> The input

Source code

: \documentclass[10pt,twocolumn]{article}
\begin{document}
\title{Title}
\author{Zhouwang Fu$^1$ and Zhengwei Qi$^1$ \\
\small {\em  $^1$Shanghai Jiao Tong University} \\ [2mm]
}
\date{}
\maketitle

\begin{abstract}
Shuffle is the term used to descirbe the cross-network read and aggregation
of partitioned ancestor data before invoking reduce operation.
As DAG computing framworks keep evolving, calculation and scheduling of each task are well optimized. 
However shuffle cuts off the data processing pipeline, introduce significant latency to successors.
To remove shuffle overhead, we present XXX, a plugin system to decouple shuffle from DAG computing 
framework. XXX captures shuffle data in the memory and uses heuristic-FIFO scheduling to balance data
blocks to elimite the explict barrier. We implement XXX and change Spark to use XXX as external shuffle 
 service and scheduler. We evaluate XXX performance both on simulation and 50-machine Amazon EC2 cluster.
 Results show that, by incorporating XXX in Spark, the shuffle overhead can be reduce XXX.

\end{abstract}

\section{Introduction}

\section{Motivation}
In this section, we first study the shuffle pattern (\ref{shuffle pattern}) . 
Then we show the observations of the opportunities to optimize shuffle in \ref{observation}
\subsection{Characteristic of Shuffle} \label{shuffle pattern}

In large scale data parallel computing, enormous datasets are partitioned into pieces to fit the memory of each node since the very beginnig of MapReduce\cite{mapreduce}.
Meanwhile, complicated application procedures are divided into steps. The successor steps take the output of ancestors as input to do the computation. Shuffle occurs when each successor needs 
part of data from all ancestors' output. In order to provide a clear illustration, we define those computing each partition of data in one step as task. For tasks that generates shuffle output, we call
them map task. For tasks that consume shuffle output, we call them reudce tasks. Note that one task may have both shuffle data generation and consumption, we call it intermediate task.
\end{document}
* * *
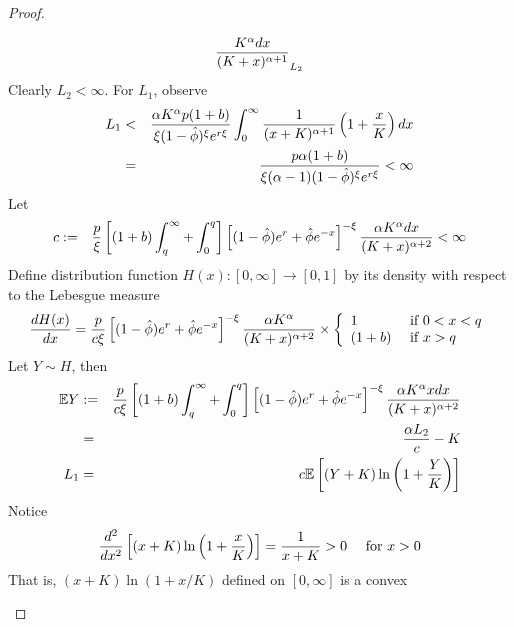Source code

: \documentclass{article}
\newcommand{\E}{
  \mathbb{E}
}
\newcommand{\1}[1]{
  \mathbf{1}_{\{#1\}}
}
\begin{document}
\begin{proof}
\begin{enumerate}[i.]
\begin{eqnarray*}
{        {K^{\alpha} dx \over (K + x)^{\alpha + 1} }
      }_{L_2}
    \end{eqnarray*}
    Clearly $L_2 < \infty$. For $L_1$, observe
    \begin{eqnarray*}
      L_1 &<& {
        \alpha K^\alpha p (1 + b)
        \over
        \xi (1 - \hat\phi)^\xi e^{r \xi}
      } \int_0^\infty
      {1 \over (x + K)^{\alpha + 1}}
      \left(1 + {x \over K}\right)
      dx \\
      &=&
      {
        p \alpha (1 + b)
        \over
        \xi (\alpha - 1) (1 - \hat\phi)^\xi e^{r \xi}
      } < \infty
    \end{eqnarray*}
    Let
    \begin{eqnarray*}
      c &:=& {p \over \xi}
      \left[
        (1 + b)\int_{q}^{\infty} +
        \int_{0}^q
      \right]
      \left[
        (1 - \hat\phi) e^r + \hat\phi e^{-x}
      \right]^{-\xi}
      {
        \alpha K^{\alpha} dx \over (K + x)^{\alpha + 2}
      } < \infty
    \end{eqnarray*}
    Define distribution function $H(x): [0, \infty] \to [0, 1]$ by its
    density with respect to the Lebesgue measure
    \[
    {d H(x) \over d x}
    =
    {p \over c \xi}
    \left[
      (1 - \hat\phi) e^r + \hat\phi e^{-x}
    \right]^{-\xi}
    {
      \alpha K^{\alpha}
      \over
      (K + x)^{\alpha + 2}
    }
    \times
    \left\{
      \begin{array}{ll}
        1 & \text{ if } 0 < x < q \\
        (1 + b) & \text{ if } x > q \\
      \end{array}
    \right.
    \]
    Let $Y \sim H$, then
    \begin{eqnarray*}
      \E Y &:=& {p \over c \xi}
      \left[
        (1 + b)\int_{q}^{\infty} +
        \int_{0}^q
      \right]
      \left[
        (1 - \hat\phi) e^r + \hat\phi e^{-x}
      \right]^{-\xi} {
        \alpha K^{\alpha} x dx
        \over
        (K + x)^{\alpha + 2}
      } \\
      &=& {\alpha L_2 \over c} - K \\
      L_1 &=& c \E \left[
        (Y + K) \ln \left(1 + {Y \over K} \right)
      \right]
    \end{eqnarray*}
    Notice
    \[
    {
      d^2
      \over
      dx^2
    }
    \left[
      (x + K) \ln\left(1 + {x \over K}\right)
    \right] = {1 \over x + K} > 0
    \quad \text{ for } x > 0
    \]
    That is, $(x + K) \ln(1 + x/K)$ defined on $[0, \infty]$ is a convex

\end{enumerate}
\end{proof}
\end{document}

> Assigned task
Look for the string "computing" in the entries above. Copy every line that has it.

> Your response
As DAG computing framworks keep evolving, calculation and scheduling of each task are well optimized. 
To remove shuffle overhead, we present XXX, a plugin system to decouple shuffle from DAG computing 
In large scale data parallel computing, enormous datasets are partitioned into pieces to fit the memory of each node since the very beginnig of MapReduce\cite{mapreduce}.
part of data from all ancestors' output. In order to provide a clear illustration, we define those computing each partition of data in one step as task. For tasks that generates shuffle output, we call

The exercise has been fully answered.